Design work can be approached in a number of different ways. But when it comes to standards-based designs for systems centering on wireless connectivity or multimedia, it makes more sense than ever to consider starting at least some parts of the process from the algorithmic level.
With most communications protocols embodied largely in algorithmic functions, this is the ideal place from which to begin defining system implementation and partitioning. Indeed, EDA vendors who traffic in high-level synthesis and verification tools agree.
“The extreme high-level design that we see involves algorithmic tools from vendors like the MathWorks,” says Brett Cline, director of marketing at Forte Design Systems. “If you think about the key algorithm for your next HDTV design, the algorithm can process the data, but you have to decide on the format for implementation. These decisions can pertain to hardware or software or both.”
According to Cline, that’s a major reason for embarking on algorithmic-level work. Designers have found that doing this kind of partitioning and exploration of implementation options helps them demonstrate that their algorithms will process data properly.

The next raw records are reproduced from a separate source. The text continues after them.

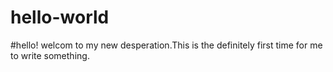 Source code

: # hello-world
#hello!  welcom to my new desperation.This is the definitely first time for me to write something.
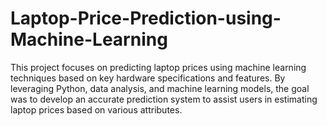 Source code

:# Laptop-Price-Prediction-using-Machine-Learning
This project focuses on predicting laptop prices using machine learning techniques based on key hardware specifications and features. By leveraging Python, data analysis, and machine learning models, the goal was to develop an accurate prediction system to assist users in estimating laptop prices based on various attributes.

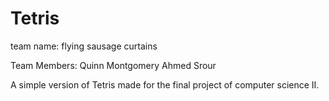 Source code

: # Tetris

team name:
flying sausage curtains 

Team Members:
Quinn Montgomery
Ahmed Srour

A simple version of Tetris made for the final project of computer science II.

According to Ken Karnofsky, marketing director for signal processing and communications at the MathWorks, algorithmic-level design is seeing an upsurge in interest in areas beyond communications and multimedia. For one, DSP designers are algorithmfocused and use high-level tools to implement their computationally intensive algorithms in hardware or software so they perform quickly and efficiently.
But algorithmic design also sees considerable use in the design of feedback-control systems, according to Karnofsky. “In feedback control, where it’s more electromechanical, as well as in automotive applications, algorithmic-level tools are used to model the environment in which the algorithm is used,” he says.
For the control system world, the MathWorks’ tools are extensively used in the design and implementation of control algorithms employed in microprocessors. They’re also used to model the dynamics of the system in which that processor is embedded.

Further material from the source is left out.